• Task objective: Take the material below and output exactly the run of lines from the one containing "[interconnect](#input\_interconnect) | URL" down to the one containing "[project](#input\_project) | The", with both included.

[Opening The data section]

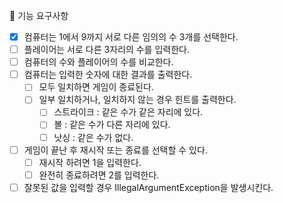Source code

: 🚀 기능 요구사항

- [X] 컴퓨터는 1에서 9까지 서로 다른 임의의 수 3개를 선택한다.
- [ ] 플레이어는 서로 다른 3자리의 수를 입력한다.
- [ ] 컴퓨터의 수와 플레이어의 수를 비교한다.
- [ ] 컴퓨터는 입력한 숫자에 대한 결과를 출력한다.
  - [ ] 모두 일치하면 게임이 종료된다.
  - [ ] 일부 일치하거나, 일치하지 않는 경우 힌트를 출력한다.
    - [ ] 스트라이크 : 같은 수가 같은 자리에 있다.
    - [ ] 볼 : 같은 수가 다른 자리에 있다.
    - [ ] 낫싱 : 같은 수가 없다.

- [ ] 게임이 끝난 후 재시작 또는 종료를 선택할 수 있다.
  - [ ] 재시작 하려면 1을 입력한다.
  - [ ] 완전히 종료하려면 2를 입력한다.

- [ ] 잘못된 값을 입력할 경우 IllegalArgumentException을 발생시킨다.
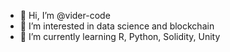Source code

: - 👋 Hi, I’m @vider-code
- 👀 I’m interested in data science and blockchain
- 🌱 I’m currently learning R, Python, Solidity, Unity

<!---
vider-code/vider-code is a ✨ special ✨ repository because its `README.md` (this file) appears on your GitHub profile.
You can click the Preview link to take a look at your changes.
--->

[Closing The data section]
[Opening The data section]

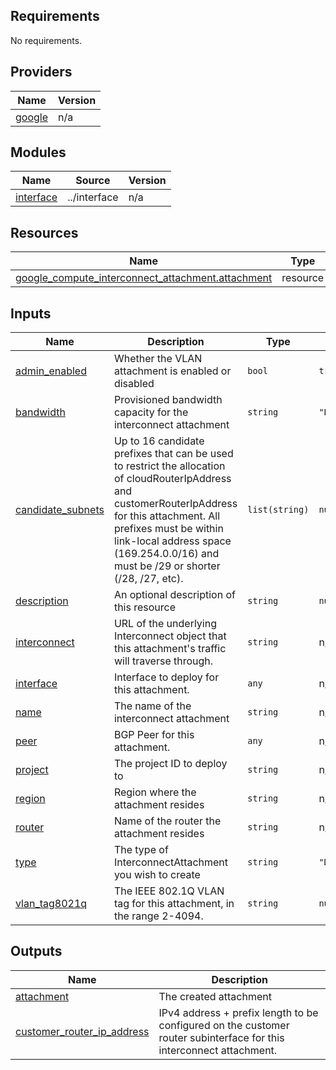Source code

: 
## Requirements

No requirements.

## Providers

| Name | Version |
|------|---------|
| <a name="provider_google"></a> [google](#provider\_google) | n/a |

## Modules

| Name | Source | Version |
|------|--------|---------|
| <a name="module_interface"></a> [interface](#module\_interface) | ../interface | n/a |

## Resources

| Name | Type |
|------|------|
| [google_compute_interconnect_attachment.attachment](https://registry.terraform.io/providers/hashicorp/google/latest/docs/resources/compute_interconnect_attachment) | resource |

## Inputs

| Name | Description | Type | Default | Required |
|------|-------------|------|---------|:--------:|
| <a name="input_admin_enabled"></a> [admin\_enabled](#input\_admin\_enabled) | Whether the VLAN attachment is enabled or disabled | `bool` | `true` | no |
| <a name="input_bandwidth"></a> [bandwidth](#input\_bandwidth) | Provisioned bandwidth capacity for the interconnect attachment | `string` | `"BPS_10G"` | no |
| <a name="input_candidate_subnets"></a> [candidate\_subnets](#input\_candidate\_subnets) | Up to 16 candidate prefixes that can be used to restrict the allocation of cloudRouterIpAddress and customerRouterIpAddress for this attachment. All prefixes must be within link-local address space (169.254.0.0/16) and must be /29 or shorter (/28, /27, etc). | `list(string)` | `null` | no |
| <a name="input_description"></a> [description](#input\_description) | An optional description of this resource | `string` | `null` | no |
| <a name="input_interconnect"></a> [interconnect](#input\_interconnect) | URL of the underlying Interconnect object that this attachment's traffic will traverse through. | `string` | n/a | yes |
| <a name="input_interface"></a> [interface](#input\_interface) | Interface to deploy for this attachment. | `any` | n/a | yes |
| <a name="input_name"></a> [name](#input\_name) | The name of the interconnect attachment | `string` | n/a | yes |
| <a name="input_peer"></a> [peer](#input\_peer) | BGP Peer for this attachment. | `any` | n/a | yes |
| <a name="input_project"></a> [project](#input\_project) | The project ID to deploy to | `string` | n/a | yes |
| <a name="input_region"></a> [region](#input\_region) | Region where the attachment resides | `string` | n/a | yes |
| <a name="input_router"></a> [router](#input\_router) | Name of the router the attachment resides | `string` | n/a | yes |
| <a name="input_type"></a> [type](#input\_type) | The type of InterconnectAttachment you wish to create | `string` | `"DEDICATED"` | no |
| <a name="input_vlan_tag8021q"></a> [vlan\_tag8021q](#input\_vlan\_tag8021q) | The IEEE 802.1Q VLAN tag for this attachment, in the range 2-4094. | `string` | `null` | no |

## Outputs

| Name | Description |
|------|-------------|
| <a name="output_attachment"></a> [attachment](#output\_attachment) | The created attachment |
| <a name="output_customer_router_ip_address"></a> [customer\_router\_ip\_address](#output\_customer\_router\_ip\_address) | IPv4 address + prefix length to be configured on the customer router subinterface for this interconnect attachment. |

[Closing The data section]

• Your response:
| <a name="input_interconnect"></a> [interconnect](#input\_interconnect) | URL of the underlying Interconnect object that this attachment's traffic will traverse through. | `string` | n/a | yes |
| <a name="input_interface"></a> [interface](#input\_interface) | Interface to deploy for this attachment. | `any` | n/a | yes |
| <a name="input_name"></a> [name](#input\_name) | The name of the interconnect attachment | `string` | n/a | yes |
| <a name="input_peer"></a> [peer](#input\_peer) | BGP Peer for this attachment. | `any` | n/a | yes |
| <a name="input_project"></a> [project](#input\_project) | The project ID to deploy to | `string` | n/a | yes |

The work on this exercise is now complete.